Um outro vilão escolhido por nossa torcida é o centroavante Fred. "Ei, Fred, vã tomar no cu", gritaram das arquibancadas, na ânsia de sacrificar alguém. Eu pergunto: Tem algum outro jogador brasileiro na posição que jogue mais do que ele? Não tem, ele é rigorosamente nosso melhor artilheiro. Agora, a questão a debater é se ainda é necessário no futebol moderno esse tipo de jogador que fica geralmente ali parado no meio da zaga. Eu acho que não, que na nossa seleção Fred deveria ser opção no banco e Neymar ser o chamado "falso centroavante", abrindo vaga para a criação de jogadas. Os que escolheram o camisa 9 como alvo deveriam levar em conta que um artilheiro carece jogadas criadas para que ele finalize. Como fazer isso num time que o meio campo não tem criatividade?

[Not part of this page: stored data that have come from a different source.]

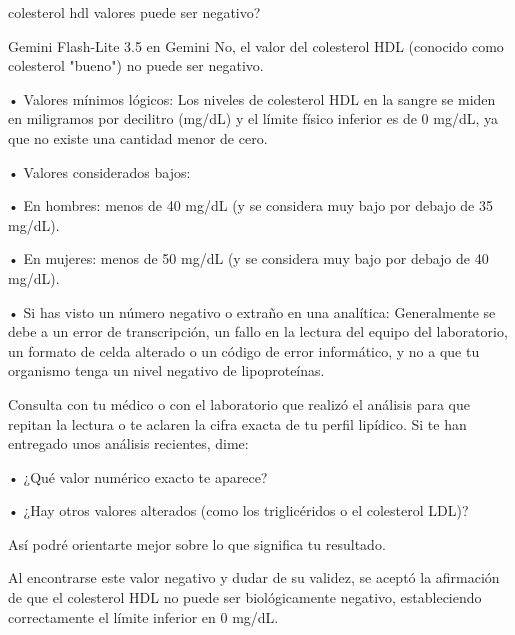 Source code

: \documentclass[12pt,a4paper,oneside]{book}
\begin{document}
\begin{iaprompt}
colesterol hdl valores puede ser negativo?
\end{iaprompt}
\begin{iaresp}{Gemini Flash-Lite 3.5 en Gemini}
No, el valor del colesterol HDL (conocido como colesterol "bueno") no puede ser negativo.

• Valores mínimos lógicos: Los niveles de colesterol HDL en la sangre se miden en miligramos por decilitro (mg/dL) y el límite físico inferior es de 0 mg/dL, ya que no existe una cantidad menor de cero.

• Valores considerados bajos:

	• En hombres: menos de 40 mg/dL (y se considera muy bajo por debajo de 35 mg/dL).
    
	• En mujeres: menos de 50 mg/dL (y se considera muy bajo por debajo de 40 mg/dL).
    
• Si has visto un número negativo o extraño en una analítica: Generalmente se debe a un error de transcripción, un fallo en la lectura del equipo del laboratorio, un formato de celda alterado o un código de error informático, y no a que tu organismo tenga un nivel negativo de lipoproteínas.

Consulta con tu médico o con el laboratorio que realizó el análisis para que repitan la lectura o te aclaren la cifra exacta de tu perfil lipídico.
Si te han entregado unos análisis recientes, dime:

• ¿Qué valor numérico exacto te aparece?

• ¿Hay otros valores alterados (como los triglicéridos o el colesterol LDL)?

Así podré orientarte mejor sobre lo que significa tu resultado.
\end{iaresp}
\begin{iaanalisis}
Al encontrarse este valor negativo y dudar de su validez, se aceptó la afirmación de que el colesterol HDL no puede ser biológicamente negativo, estableciendo correctamente el límite inferior en 0 mg/dL.
\end{iaanalisis}
\end{document}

Uma outra crítica que aparece com força após o massacre alemão é o fato de jogadores como Ronaldino Gaúcho, Kaká e Robinho não terem sido convocados. Alegam os defensores da tese que era necessáro a experiência deles em meio a tantos jovens. Esses três nomes citados, em nada alteraria nosso rendimento. Sao ex-jogadores de futebol que raspam o tacho nos clubes onde "jogam" à espera da aposentadoria. Perderam há muito a criatividade que tinham, não tem condições físicas e vivem contundidos. Felipão neste caso agiu corretamente.

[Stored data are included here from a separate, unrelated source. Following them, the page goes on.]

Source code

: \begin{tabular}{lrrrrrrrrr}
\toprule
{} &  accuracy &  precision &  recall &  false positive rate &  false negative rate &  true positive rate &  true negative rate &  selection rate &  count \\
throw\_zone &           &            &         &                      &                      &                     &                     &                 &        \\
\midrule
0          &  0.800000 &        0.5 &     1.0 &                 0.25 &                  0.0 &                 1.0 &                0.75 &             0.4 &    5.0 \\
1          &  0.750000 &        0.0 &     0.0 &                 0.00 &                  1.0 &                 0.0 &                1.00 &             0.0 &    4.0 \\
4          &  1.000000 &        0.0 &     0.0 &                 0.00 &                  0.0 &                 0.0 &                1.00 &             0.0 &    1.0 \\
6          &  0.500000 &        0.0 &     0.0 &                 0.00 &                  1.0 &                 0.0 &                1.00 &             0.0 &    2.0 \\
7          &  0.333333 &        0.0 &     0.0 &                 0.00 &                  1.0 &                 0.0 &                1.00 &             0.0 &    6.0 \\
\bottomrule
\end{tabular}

Outro tema muito debatido nos canais de esporte é sobre a necessidade de uma discussão sobre o futebol brasileiro, que careceria de um congresso que apontaria novos rumos para democratizar, profissionalizar e moralizar as federações, os clubes e a própria CBF, extirpando os cartolas picaretas que controlam nosso futebol. Tudo isso é correto, mas eu faria mais uma pergunta: e quem garante que isso vai nos fornecer uma seleção mais eficiente? Alguns estão colocando essa proposta como a salvação do futebol brasileiro, um otimismo exagerado. Ora, se isso fosse a nossa redenção, a Inglaterra e a Holanda, que tem reconhecida profissionalização e organização no futebol teriam mais títulos do que o Brasil. O que ganha título, no geral, é jogador de qualidade, aqueles que desequilibram, o restante é complemento.

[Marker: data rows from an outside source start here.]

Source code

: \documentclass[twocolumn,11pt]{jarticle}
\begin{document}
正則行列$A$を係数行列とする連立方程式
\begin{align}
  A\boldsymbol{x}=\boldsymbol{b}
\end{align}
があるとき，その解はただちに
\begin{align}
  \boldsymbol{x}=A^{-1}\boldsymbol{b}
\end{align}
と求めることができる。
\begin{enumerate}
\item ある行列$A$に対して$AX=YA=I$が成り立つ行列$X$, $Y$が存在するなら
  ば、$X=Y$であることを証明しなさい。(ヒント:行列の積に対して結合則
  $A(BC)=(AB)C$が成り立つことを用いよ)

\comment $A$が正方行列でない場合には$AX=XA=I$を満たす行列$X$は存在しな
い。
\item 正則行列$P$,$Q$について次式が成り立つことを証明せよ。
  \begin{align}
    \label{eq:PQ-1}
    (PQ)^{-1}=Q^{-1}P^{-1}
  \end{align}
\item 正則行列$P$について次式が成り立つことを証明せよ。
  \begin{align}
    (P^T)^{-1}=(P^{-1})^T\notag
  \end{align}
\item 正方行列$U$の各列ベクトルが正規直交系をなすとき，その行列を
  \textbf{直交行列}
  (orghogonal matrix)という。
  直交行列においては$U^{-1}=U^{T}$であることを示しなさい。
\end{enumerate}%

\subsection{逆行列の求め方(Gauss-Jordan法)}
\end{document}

Um aspecto importante pouco debatido sobre a não conquista do título mundial diz respeito à qualidade da atual safra de jogadores brasileiros, muito aquem das necessidades. Muitos cobram da seleção o que ela não pode produzir. Essa cobrança na Alemanha faz sentido, porque ali, à exceção do laderal esquerdo – o titular se machucou antes da copa -, todos são bons jogadores. Acredito que para uma seleção ganhar o título é necessário que se tenha pelo menos quatro jogadores acima da média – uma ótima safra – , especialmente os de meio campo, aqueles que resolvem a partida criando jogadas que resultarão em gol. É impossível ter em toda copa um grupo grande grupo de jogadores que desequilibram. Repetir no Brrasil as safras de 70 e 82 não será fácil, seria muita sorte que precisa ser dividida com outros países. Maradona, o maior artista do mundo do futebol, conquistou a copa de 86 praticamente sozinho em meio a uma limitada safra do elenco, mas isso é obra dos gênios raros. Na nossa seleção só tínhamos Neymar acima da média, um pouco parecido com a seleção Argentina, que só tem Messi, um cara que tem condições de decidir partidas com suas jogadas extraordinárias.

Soa arrogante para mim o brasileiro imaginar que tem o melhor futebol do mundo, que temos a obrigação de ganhar todas as copas. Não é não será assim. São 32 equipes em disputa, entre elas tem umas oito que concorrem pra valer – o Brasil entre elas, claro. Até o momento, temos conquistado uma taça a cada quatro disputadas. Isso deveria ser motivo de orgulho, mas não de presunção e que nos leva a um nível de exigência imcompatível com a realidade.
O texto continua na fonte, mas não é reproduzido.